Young's Double-Slit Experiment

The first serious challenge to the particle theory of light was made by the English scientist Thomas Young in 1803. Young possessed one of the most brilliant minds in the history of science. A physician by training, he was the first to describe how the lens of the human eye changes shape in order to focus on objects at differing distances. He also studied Physics, and, amongst other things, definitely established the wave theory of light, as described below. Finally, he also studied Egyptology, and helped decipher the Rosetta Stone.
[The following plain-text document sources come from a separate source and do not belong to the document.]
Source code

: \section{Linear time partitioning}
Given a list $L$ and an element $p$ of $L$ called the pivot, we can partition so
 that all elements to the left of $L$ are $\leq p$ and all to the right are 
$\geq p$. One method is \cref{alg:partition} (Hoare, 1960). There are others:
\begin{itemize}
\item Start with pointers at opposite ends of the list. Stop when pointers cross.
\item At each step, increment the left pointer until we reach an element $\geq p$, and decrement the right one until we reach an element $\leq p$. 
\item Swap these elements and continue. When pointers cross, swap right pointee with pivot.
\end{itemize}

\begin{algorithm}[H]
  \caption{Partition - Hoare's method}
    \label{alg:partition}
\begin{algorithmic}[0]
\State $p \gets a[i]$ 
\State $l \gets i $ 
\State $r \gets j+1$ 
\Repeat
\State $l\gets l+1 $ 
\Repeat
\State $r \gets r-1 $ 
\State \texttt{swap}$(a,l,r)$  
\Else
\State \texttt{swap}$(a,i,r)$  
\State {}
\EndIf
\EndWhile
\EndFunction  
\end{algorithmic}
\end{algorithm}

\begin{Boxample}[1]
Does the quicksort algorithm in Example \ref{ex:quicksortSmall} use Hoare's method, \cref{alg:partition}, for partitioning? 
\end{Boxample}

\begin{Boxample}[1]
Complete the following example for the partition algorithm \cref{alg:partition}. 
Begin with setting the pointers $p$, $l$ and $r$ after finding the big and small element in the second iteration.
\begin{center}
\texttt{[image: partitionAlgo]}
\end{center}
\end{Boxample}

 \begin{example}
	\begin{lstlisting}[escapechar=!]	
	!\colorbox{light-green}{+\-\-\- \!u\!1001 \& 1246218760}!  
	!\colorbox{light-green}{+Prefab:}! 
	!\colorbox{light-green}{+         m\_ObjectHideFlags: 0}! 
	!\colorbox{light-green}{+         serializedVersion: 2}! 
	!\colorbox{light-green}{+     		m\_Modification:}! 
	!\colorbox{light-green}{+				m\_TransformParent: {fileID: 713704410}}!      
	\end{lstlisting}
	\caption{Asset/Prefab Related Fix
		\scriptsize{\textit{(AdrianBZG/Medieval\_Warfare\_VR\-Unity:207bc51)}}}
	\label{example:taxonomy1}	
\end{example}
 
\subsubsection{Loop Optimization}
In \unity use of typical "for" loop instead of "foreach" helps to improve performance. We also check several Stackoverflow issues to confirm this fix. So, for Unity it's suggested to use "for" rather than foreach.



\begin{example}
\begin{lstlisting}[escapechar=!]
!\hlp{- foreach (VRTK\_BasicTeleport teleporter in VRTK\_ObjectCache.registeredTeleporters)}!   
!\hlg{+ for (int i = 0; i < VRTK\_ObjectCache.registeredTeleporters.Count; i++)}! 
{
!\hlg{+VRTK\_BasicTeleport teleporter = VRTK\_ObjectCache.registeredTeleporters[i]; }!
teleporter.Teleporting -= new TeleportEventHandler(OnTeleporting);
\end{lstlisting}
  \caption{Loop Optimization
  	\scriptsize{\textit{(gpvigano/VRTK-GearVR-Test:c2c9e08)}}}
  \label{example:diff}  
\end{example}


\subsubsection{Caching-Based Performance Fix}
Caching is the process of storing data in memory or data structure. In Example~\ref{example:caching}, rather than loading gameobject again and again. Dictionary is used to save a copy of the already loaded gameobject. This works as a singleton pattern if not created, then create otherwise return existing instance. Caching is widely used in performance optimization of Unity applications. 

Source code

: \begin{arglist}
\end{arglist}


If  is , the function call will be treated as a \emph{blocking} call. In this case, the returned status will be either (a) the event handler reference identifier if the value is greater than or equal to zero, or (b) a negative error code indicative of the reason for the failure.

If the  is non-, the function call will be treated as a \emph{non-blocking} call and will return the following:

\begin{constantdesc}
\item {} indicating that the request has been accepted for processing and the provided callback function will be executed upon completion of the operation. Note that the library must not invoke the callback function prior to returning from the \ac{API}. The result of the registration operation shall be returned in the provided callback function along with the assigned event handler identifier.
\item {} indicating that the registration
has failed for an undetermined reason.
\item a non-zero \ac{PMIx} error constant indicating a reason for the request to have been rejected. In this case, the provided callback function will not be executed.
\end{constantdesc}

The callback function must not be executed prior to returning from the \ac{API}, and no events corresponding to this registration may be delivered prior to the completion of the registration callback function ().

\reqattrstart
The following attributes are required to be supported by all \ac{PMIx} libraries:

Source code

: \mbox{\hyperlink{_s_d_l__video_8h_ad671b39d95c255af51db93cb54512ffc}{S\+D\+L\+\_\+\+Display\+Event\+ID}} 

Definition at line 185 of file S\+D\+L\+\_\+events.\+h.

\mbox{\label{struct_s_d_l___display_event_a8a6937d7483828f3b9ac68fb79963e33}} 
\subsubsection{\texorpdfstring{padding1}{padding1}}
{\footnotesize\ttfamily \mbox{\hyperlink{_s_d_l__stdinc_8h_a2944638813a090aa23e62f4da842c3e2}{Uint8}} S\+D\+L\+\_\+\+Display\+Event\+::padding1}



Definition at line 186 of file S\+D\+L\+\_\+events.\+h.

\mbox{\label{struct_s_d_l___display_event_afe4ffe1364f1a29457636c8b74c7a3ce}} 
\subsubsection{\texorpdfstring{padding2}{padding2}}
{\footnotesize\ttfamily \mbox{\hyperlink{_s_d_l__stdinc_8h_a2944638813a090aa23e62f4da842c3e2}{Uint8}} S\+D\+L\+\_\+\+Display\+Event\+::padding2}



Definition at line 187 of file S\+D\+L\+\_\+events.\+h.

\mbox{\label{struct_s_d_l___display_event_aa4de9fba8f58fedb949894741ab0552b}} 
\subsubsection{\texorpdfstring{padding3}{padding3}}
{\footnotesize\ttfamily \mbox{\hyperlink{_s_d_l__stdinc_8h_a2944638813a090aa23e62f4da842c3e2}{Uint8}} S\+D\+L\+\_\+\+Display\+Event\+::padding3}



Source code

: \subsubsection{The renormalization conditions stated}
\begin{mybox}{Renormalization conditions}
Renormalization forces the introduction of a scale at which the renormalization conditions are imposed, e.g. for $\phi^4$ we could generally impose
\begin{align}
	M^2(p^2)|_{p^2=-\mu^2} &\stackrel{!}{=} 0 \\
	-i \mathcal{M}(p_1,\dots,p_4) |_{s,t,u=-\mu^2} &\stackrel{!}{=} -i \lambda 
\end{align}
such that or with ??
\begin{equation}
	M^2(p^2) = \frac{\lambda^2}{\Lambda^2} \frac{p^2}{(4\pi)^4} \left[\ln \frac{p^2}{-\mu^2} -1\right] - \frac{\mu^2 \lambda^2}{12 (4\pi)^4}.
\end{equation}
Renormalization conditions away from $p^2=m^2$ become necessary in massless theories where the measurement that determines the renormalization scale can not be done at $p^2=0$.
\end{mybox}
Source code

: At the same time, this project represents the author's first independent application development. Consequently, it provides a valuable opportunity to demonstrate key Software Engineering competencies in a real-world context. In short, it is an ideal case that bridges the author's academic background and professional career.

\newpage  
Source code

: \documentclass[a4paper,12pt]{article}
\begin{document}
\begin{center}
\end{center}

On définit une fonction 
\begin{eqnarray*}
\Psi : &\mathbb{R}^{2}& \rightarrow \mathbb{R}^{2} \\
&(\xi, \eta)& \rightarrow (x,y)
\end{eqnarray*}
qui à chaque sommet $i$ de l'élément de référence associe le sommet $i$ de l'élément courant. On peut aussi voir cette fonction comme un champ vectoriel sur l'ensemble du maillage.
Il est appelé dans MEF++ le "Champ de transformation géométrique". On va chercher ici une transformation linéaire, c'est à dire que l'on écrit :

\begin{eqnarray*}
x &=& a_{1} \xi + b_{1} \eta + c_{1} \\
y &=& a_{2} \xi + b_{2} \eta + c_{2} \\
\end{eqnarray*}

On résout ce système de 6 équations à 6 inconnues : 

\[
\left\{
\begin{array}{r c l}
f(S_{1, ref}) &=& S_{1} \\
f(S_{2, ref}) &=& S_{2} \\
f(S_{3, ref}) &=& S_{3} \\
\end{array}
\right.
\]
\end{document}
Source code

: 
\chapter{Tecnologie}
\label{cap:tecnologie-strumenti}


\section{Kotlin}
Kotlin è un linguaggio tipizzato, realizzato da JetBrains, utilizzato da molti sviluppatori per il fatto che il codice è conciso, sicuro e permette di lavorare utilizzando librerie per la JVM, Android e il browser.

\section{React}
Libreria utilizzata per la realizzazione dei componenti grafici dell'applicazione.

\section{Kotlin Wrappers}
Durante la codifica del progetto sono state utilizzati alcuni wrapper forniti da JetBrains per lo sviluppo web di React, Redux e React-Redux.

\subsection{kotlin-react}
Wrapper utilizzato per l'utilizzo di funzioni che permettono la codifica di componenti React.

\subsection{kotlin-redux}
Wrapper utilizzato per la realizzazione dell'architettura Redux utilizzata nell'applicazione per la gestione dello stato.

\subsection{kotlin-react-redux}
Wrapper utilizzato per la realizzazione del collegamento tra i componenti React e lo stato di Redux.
Young knew that sound was a wave phenomenon, and, hence, that if two sound waves of equal intensity, but $180^\circ$ out of phase, reach the ear then they cancel one another out, and no sound is heard. This phenomenon is called interference. Young reasoned that if light were actually a wave phenomenon, as he suspected, then a similar interference effect should occur for light. This line of reasoning lead Young to perform an experiment which is nowadays referred to as Young's double-slit experiment.

In Young's experiment, two very narrow parallel slits, separated by a distance $d$, are cut into a thin sheet of metal. Monochromatic light, from a distant light-source, passes through the slits and eventually hits a screen a comparatively large distance $L$ from the slits. The experimental setup is sketched in Fig. 86.

Figure 86: Young's double-slit experiment.

According to Huygens' principle, each slit radiates spherical light waves. The light waves emanating from each slit are superposed on the screen. If the waves are $180^\circ$ out of phase then destructive interference occurs, resulting in a dark patch on the screen. On the other hand, if the waves are completely in phase then constructive interference occurs, resulting in a light patch on the screen.

The point $P$ on the screen which lies exactly opposite to the centre point of the two slits, as shown in Fig. 87, is obviously associated with a bright patch. This follows because the path-lengths from each slit to this point are the same. The waves emanating from each slit are initially in phase, since all points on the incident wave-front are in phase (i.e., the wave-front is straight and parallel to the metal sheet). The waves are still in phase at point $P$ since they have traveled equal distances in order to reach that point.

Figure 87: Interference of light in Young's double-slit experiment.

From the above discussion, the general condition for constructive interference on the screen is simply that the difference in path-length ${\mit\Delta}$ between the two waves be an integer number of wavelengths. In other words,

$${\mit\Delta} = m\,\lambda,$$ (370)

where $m=0,1,2,\cdots$. Of course, the point $P$ corresponds to the special case where $m=0$. It follows, from Fig. 87, that the angular location of the $m$th bright patch on the screen is given by

$$\sin\theta_m = \frac{\mit\Delta}{d} = \frac{m\,\lambda}{d}.$$ (371)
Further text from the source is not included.